Basically, you find out what is expected of you, what you can get away with, and what is off-limits.
That's why, as you get older (or, more accurately, as you mature), certain questions no longer need asking. You've learned to discipline yourself according to the expectations and rules. You know they'd like you to help out around the house with chores; whether you do is another matter. You know they expect you to be responsible for homework, for practices, for fueling up the car; whether you are, again, is another matter.
Likewise, a born-again Christian goes through the same process in the spiritual level.
The idea that we are "born again", as Jesus said to Nicodemus, implies that we're infant Christians who need to grow to the "full measure of Christ".
Just as newborns need to be attended to constantly, and can consume only milk and baby food, and are weak and fragile and cannot stand on their own, so too newborn Christians need to be cared for, and taught the basics of our faith, and need to be reminded constantly of the hope in Christ.
Just as toddlers constantly ask "Why?" and wreak havoc around the house, and need discipline as the parents begin to mould them as individuals, and seek to help out around the house (although not always with the desired results), so too toddler Christians need to have their faith reinforced, and to have rules laid down for them as to what is acceptable behaviour, and to be given the first opportunities to serve God (though they may not reach the expected standards).

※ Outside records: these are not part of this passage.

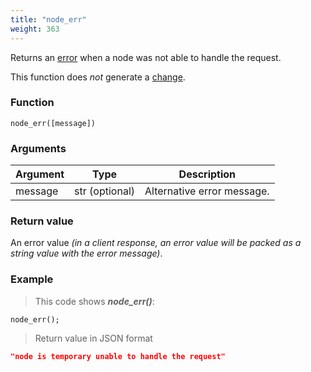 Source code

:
 ```yaml
---
title: "node_err"
weight: 363
---
```


Returns an [error](../../data-types/error) when a node was not able to handle the request.

This function does *not* generate a [change](../../overview/changes).

### Function

`node_err([message])`

### Arguments

Argument | Type | Description
-------- | ---- | -----------
message | str (optional) | Alternative error message.

### Return value

An error value *(in a client response, an error value will be packed as a string value with the error message)*.

### Example

> This code shows ***node_err()***:

```thingsdb,json_response
node_err();
```

> Return value in JSON format

```json
"node is temporary unable to handle the request"
```
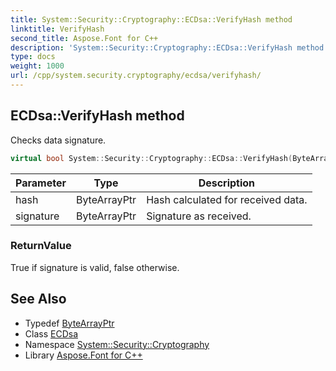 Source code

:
 ```yaml
---
title: System::Security::Cryptography::ECDsa::VerifyHash method
linktitle: VerifyHash
second_title: Aspose.Font for C++
description: 'System::Security::Cryptography::ECDsa::VerifyHash method. Checks data signature in C++.'
type: docs
weight: 1000
url: /cpp/system.security.cryptography/ecdsa/verifyhash/
---
```

## ECDsa::VerifyHash method


Checks data signature.

```cpp
virtual bool System::Security::Cryptography::ECDsa::VerifyHash(ByteArrayPtr hash, ByteArrayPtr signature)=0
```


| Parameter | Type | Description |
| --- | --- | --- |
| hash | ByteArrayPtr | Hash calculated for received data. |
| signature | ByteArrayPtr | Signature as received. |

### ReturnValue

True if signature is valid, false otherwise.

## See Also

* Typedef [ByteArrayPtr](../../../system/bytearrayptr/)
* Class [ECDsa](../)
* Namespace [System::Security::Cryptography](../../)
* Library [Aspose.Font for C++](../../../)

Just as teenagers are bound to question authority, and rebel against established rules in their quest for freedom and independence, so too Christians are prone to question God's authority, God's law, God's love, God's faithfulness, God's will, and indeed everything about God. Their failure to recognize that God has their best interests in mind - that, indeed, "萬事互相效力, 叫愛神的人得益處" - prevents them from experiencing at its fullest depth the bountifulness of God's grace.
Actually, I've once again strayed from the original intention of this post...
The point was... that I'm asking questions that, because of the amount of time I've spent with God, and because of my knowledge of God, I already know the answers to.
I know I shouldn't be asking for such things, because I know they fly in the face of God's will. I know I'm better off without them.
Is it wrong then to ask? Is it a sin? Or will it merely disappoint God?
Will asking continually somehow make God change His mind? Will pestering Him endlessly somehow soften Him up? Will He allow something less than optimal to take place if we want it badly enough? Will there be a happy ending? Or will He merely use it to teach us a lesson?
If I thought it was something even worth praying for... I would. But I really don't. I don't even honestly think that God will relent and let me have it my way even if I prayed my heart out.
So... why bother?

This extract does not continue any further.